Install `onion-grab`:
$ go install git.cs.kau.se/rasmoste/onion-grab@latest
List all options:
$ onion-grab -h
### Basic usage
Store domains in a file; one domain per line:
$ cat domains.lst
www.eff.org
www.qubes-os.org
www.torproject.org
$ onion-grab -i domains.lst
2023/03/25 17:43:30 INFO: starting await handler, ctrl+C to exit
2023/03/25 17:43:30 INFO: starting 2 workers
2023/03/25 17:43:30 INFO: starting work aggregator
2023/03/25 17:43:30 INFO: generating work
www.qubes-os.org header= attribute=http://qubesosfasa4zl44o4tws22di6kepyzfeqv3tg4e3ztknltfxqrymdad.onion/
www.torproject.org header=http://2gzyxa5ihm7nsggfxnu52rck2vv4rvmdlkiu3zzui5du4xyclen53wid.onion/index.html attribute=
2023/03/25 17:43:40 INFO: about to exit, reading remaining answers
2023/03/25 17:43:50 SUMMARY: 3/3 connected, 2 sites configured Onion-Location
Sites with Onion-Location are printed to stdout, here showing that
`www.torproject.org` configures it with an HTTP header while `www.qubes-os.org`
does it with an HTML attribute.

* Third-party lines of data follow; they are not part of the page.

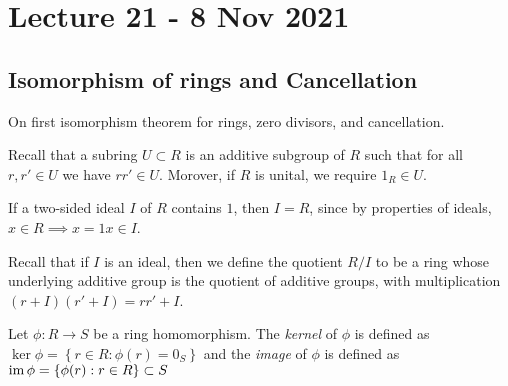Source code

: \section{Lecture 21 - 8 Nov 2021}
\subsection{Isomorphism of rings and Cancellation}
On first isomorphism theorem for rings, zero divisors, and cancellation.

Recall that a subring $U\subset R$ is an additive subgroup of $R$ such that for all
$r,r'\in U$ we have $rr'\in U$. Morover, if $R$ is unital, we require $1_R\in U$. 


If a two-sided ideal $I$ of $R$ contains $1$, then $I = R$, since by properties of ideals, $x \in R \implies x = 1x \in I$. 

Recall that if $I$ is an ideal, then we define the quotient $R/I$ to be a ring whose
underlying additive group is the quotient of additive groups, with multiplication
$(r+I)(r'+I) = rr'+I$.

\begin{definition}
  Let $\phi:R\to S$ be a ring homomorphism. The \emph{kernel} of $\phi$ is defined as
  $\ker\phi=\left\{ r\in R : \phi(r)=0_S \right\}$ and the \emph{image} of $\phi$ is
  defined as $\operatorname{im}\phi=\left\{ \phi(r) : r\in R \right\}\subset S$
\end{definition}

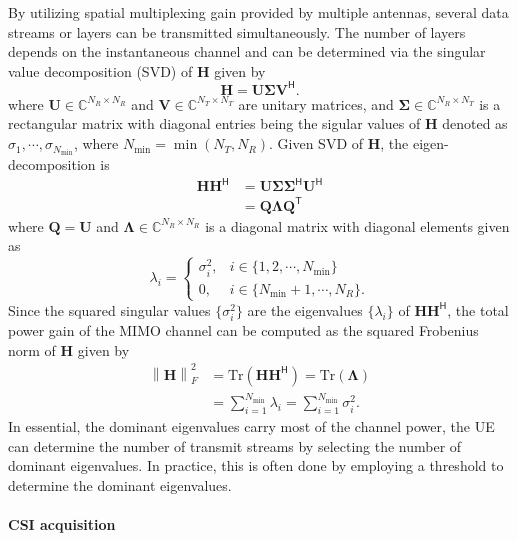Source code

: \documentclass[a4paper,12pt]{article}%
\newcommand{\norm}[1]{\left\lVert#1\right\rVert} %
\begin{document}
By utilizing spatial multiplexing gain provided by multiple antennas, several data streams or layers can be transmitted simultaneously. The number of layers depends on the instantaneous channel and can be determined via the singular value decomposition (SVD) of $\mathbf{H}$ given by
\begin{equation}
\mathbf{H}=\mathbf{U} \boldsymbol{\Sigma} \mathbf{V}^\mathsf{H}.
\end{equation}
where $\mathbf{U} \in \mathbb{C}^{N_R \times N_R}$ and $\mathbf{V} \in \mathbb{C}^{N_T \times N_T}$ are unitary matrices, and $\boldsymbol{\Sigma}\in \mathbb{C}^{N_R \times N_T}$ is a rectangular matrix with diagonal entries being the sigular values of $\mathbf{H}$ denoted as $\sigma_1, \cdots, \sigma_{N_{\min}}$, where $N_{\min}=\min(N_T,N_R).$
Given SVD of $\mathbf{H}$, the eigen-decomposition is
\begin{align}
\mathbf{H}\mathbf{H}^\mathsf{H}&=\mathbf{U}\boldsymbol{\Sigma} \boldsymbol{\Sigma}^\mathsf{H}\mathbf{U}^\mathsf{H} \nonumber \\
&= \mathbf{Q} \boldsymbol{\Lambda} \mathbf{Q}^{\mathsf{T}}
\end{align}
where $\mathbf{Q}=\mathbf{U}$ and $\boldsymbol{\Lambda}\in \mathbb{C}^{N_R\times N_R}$ is a diagonal matrix with diagonal elements given as
\begin{equation}
\lambda_i = \begin{cases} \sigma^2_i, & i\in\{1,2,\cdots,N_{\min}\} \\
0, & i \in \{N_{\min}+1, \cdots, N_R \}.
\end{cases}
\end{equation}
Since the squared singular values $\{\sigma_i^2\}$ are the eigenvalues $\{\lambda_i\}$ of $\mathbf{H}\mathbf{H}^{\mathsf{H}}$, the total power gain of the MIMO channel can be computed as the squared Frobenius norm of $\mathbf{H}$ given by
\begin{align}
\norm{\mathbf{H}}_F^2 &= \text{Tr}(\mathbf{H}\mathbf{H}^\mathsf{H}) = \text{Tr}(\boldsymbol{\Lambda}) \nonumber \\
&= \sum_{i=1}^{N_{\min}} \lambda_i = \sum_{i=1}^{N_{\min}} \sigma_i^2.
\end{align}
In essential, the dominant eigenvalues carry most of the channel power, the UE can determine the number of transmit streams by selecting the number of dominant eigenvalues. In practice, this is often done by employing a threshold to determine the dominant eigenvalues.

\paragraph{CSI acquisition}
\end{document}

All three sites connected successfully.
### Working with a larger list
Below the [Tranco top-1M][] list is used as an example; 100 workers are
specified, metrics are printed every 15s, and sanity-checks against a site with
Onion-Location which should be reachable are carried out every 60s.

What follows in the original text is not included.